うっかり素通りしてしまうところでした。淡彩に徹したのか、褪色したのか、実に地味な作品です。立ち止まって鑑賞すると、抱一さんだけあって、空を自由に飛ぶ雲雀の描写が見事です。画面に奥行きを与え、二幅同時に拝見すると、果てしない空の拡がりを実感します。
第2章 修理後初公開!詩画一致の絵画
(前略) 宋代以降、文人たちの間で、詩書画は三位一体で鑑賞されてきた。日本ではこの考えは室町時代の禅僧たちによる「詩画軸」「書斎画」に反映される他、江戸時代以降の文人画(南画)と共に隆盛する。(中略) 彌之助や小彌太が蒐集した詩画一致の絵画は、戦前から戦後にかけて、高い評価を受けてきたのである。当館では、貴重な文化財を後世に伝えるべく、近年国指定文化財を中心に修理事業を継続している。修理後美しくよみがえった画面を詩と共に味わうことで、深遠な時空間を感じていただきたい。
1970年 日本万国博覧会(大阪万博) 大阪 万国博美術館
総合テーマは『人類の進歩と調和』。(中略) 「調和の発見」と題して5つのテーマを掲げ、世界各国から絵画・彫刻を中心に732点もの名作を集結させた大規模展。静嘉堂からは国宝・因陀羅 筆 楚石梵琦 題「禅機図断簡」など水墨画の優品7件を出品。
重要文化財 陳紹英 夏景山水図 絹本墨画 一幅 順治10(1653)年
(前略) 陳紹英は杭州の人。本作は順治10(1653)年にある人物の寿を祝し贈った作。(以下、割愛)
横山雲南(黄仲祥) 模本「夏景山水図」 絖本墨画 一幅 安政5(1858)年
陳紹英《夏景山水図》と共に伝来した模本。款記より安政5年7月に黄仲祥が無壊道人(陳紹英)の真筆を翠陰なる人物の依頼で臨模したと知れる。(中略) 横山雲南(黄仲祥)は、出雲(島根県)に生まれた文人画家。本図は江戸で多くの中国画を臨模した時期の佳作。初公開。

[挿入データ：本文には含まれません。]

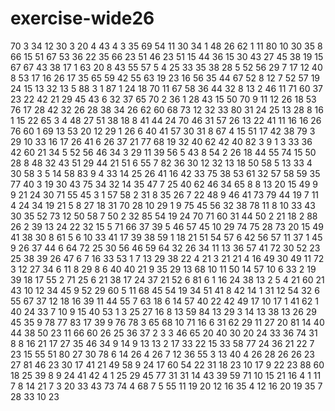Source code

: # exercise-wide26
70
3
34
12
30
3
20
4
43
4
3
35
69
54
11
30
34
1
48
26
62
1
11
80
10
30
35
8
66
15
51
67
53
36
22
35
66
23
51
46
23
51
15
44
36
15
30
43
27
45
38
19
15
67
67
43
38
17
1
63
20
8
43
55
57
5
4
25
33
35
38
28
5
52
56
29
7
17
12
40
8
53
17
16
26
17
35
65
59
42
55
63
19
23
16
56
35
44
67
52
8
12
7
52
57
19
24
15
13
32
13
5
88
3
1
87
1
24
18
70
11
67
58
36
44
32
8
13
2
46
11
71
60
37
23
22
42
21
29
45
43
6
32
37
65
70
2
36
1
28
43
15
50
70
9
11
12
26
18
53
76
17
28
42
32
26
28
38
34
26
62
60
68
73
12
32
33
80
31
24
25
13
28
8
16
1
15
22
65
3
4
48
27
51
38
18
8
41
44
24
70
46
31
57
26
13
22
41
11
16
16
26
76
60
1
69
13
53
20
12
29
1
26
6
40
41
57
30
31
8
67
4
15
51
17
42
38
79
3
29
10
33
16
17
26
41
6
26
37
21
77
68
19
32
40
62
42
40
82
3
9
1
3
33
36
42
60
21
34
5
52
56
46
34
3
29
11
39
56
5
43
8
54
2
26
18
44
55
74
15
50
28
8
48
32
43
51
29
44
21
51
6
55
7
82
36
30
12
32
13
18
50
58
5
13
33
4
30
58
3
5
14
58
83
9
4
33
14
25
26
41
16
42
33
75
38
53
61
32
57
58
59
35
77
40
3
19
30
43
75
34
32
14
35
47
7
25
40
62
46
34
65
8
8
13
20
15
49
9
9
21
24
30
71
55
45
3
1
57
58
2
31
8
35
26
7
22
48
9
46
41
73
79
44
19
7
11
4
24
34
19
21
5
8
27
18
31
70
28
10
29
1
9
75
45
56
32
38
78
11
8
10
33
43
30
35
52
73
12
50
58
7
50
2
32
85
54
19
24
70
71
60
31
44
50
2
21
18
2
88
26
2
39
13
24
22
32
15
5
71
66
37
39
5
46
57
45
10
29
74
75
28
73
20
15
49
41
38
30
8
61
5
6
10
33
41
17
39
38
59
1
18
21
51
54
57
6
42
56
57
11
37
1
45
9
26
37
44
6
64
72
25
30
56
46
59
64
32
26
34
11
13
36
57
41
72
30
52
23
25
38
39
26
47
6
7
16
33
53
1
7
13
29
38
22
4
21
3
21
21
4
16
49
30
49
11
72
3
12
27
34
6
11
8
29
8
6
40
40
21
9
35
29
13
68
10
11
50
14
57
10
6
33
2
19
39
18
17
55
2
71
25
6
21
38
17
24
37
21
52
6
81
6
1
16
24
38
13
2
5
4
21
60
21
43
10
12
34
45
9
52
29
60
5
11
68
45
54
19
34
51
41
8
42
14
1
31
12
54
32
6
55
67
37
12
18
16
39
11
44
55
7
63
18
6
14
57
40
22
42
49
17
10
17
1
41
62
1
40
24
33
7
10
9
15
40
53
1
3
25
27
16
8
13
59
84
13
29
3
14
13
38
13
26
29
45
35
9
78
77
83
17
39
9
76
78
3
65
68
10
71
16
6
31
62
29
11
27
20
81
14
40
44
38
50
23
11
66
60
26
25
36
37
2
3
3
46
65
20
40
30
20
24
33
36
74
31
8
8
16
21
17
27
35
46
34
9
14
9
13
13
2
17
33
22
15
33
58
77
24
36
21
22
7
23
15
55
51
80
27
30
78
6
14
26
4
26
7
12
36
55
3
13
40
4
26
28
26
26
23
27
81
46
23
30
17
41
21
49
58
9
24
17
60
54
22
31
18
23
10
17
9
22
23
88
60
18
25
39
8
9
24
41
42
4
1
25
29
45
77
31
31
14
43
39
59
71
10
15
21
16
4
1
11
7
8
14
21
7
3
20
33
43
73
74
4
68
7
5
55
11
19
20
12
16
35
4
12
16
20
19
35
7
28
33
10
23
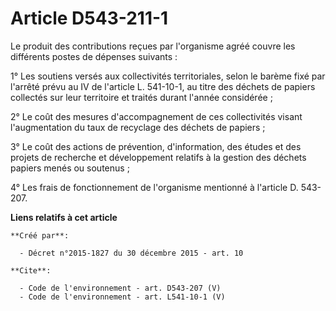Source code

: # Article D543-211-1

Le produit des contributions reçues par l'organisme agréé couvre les différents postes de dépenses suivants :

1° Les soutiens versés aux collectivités territoriales, selon le barème fixé par l'arrêté prévu au IV de l'article L.
541-10-1, au titre des déchets de papiers collectés sur leur territoire et traités durant l'année considérée ;

2° Le coût des mesures d'accompagnement de ces collectivités visant l'augmentation du taux de recyclage des déchets de
papiers ;

3° Le coût des actions de prévention, d'information, des études et des projets de recherche et développement relatifs à la
gestion des déchets papiers menés ou soutenus ;

4° Les frais de fonctionnement de l'organisme mentionné à l'article D. 543-207.

**Liens relatifs à cet article**

	**Créé par**:

	  - Décret n°2015-1827 du 30 décembre 2015 - art. 10

	**Cite**:

	  - Code de l'environnement - art. D543-207 (V)
	  - Code de l'environnement - art. L541-10-1 (V)
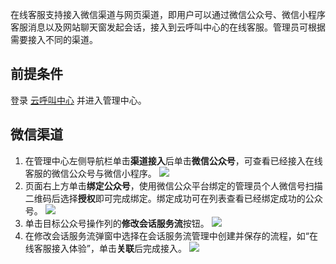 在线客服支持接入微信渠道与网页渠道，即用户可以通过微信公众号、微信小程序客服消息以及网站聊天窗发起会话，接入到云呼叫中心的在线客服。管理员可根据需要接入不同的渠道。
## 前提条件
登录 [云呼叫中心](https://tccc.qcloud.com/login) 并进入管理中心。
## 微信渠道
1. 在管理中心左侧导航栏单击**渠道接入**后单击**微信公众号**，可查看已经接入在线客服的微信公众号与微信小程序。
![](https://main.qcloudimg.com/raw/f0817ffe7196acf4b205034b755e9ad3.png)
2. 页面右上方单击**绑定公众号**，使用微信公众平台绑定的管理员个人微信号扫描二维码后选择**授权**即可完成绑定。绑定成功可在列表查看已经绑定成功的公众号。
![](https://main.qcloudimg.com/raw/54d98892669a03382915df3b44083c10.png)
3.  单击目标公众号操作列的**修改会话服务流**按钮。
![](https://main.qcloudimg.com/raw/1844b27897ee3119bb507c7b1a8a9ff5.png)
4.  在修改会话服务流弹窗中选择在会话服务流管理中创建并保存的流程，如“在线客服接入体验”，单击**关联**后完成接入。
![](https://main.qcloudimg.com/raw/21eb511980b643172d05370646449757.png)


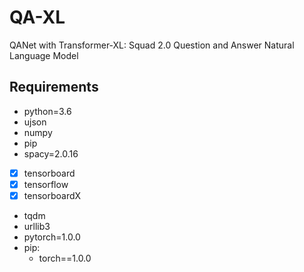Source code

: # QA-XL
QANet with Transformer-XL: Squad 2.0 Question and Answer Natural Language Model

## Requirements
  * python=3.6
  * ujson
  * numpy
  * pip
  * spacy=2.0.16
  * [x] tensorboard
  * [x] tensorflow
  * [x] tensorboardX
  * tqdm
  * urllib3
  * pytorch=1.0.0
  * pip:
    * torch==1.0.0
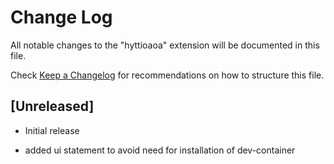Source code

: # Change Log

All notable changes to the "hyttioaoa" extension will be documented in this file.

Check [Keep a Changelog](http://keepachangelog.com/) for recommendations on how to structure this file.

## [Unreleased]

- Initial release

- added ui statement to avoid need for installation of dev-container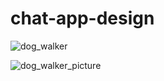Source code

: # chat-app-design

![dog_walker](https://github.com/HugoAlbertoNieto/chat-app-design/assets/53156762/0deb5a8c-9585-4fe8-a883-762a5594aa74)

![dog_walker_picture](https://github.com/HugoAlbertoNieto/chat-app-design/assets/53156762/7cd2d2e5-9843-49c5-9f5d-6ca5f406976f)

制作年に200年の隔たりがあるのですね。生い茂る樹木の表現はよく似ていますが、模本の方がやや粗いでしょうか。人物の表現には、絵師それぞれの個性が感じられます。
重要文化財 三益斎図幷序 紙本墨画淡彩(図)/紙本墨書(序) 二幅 応永25(1418)年 序
(前略) 東福寺の中和歓公待者が自身の「松竹梅下の斎居」即ち書斎「三益斎」を画工に描かせたもの。序・詩・画が揃った室町期の詩画軸の最盛期の作。書斎は3本の松、紅梅、奥に竹に囲まれる。三益とは交際して利となる3種(正直、誠実、多聞)のこと。序や画中の賛では8人の禅僧が三益と松竹梅の歳寒三友を踏まえた詩を寄せる。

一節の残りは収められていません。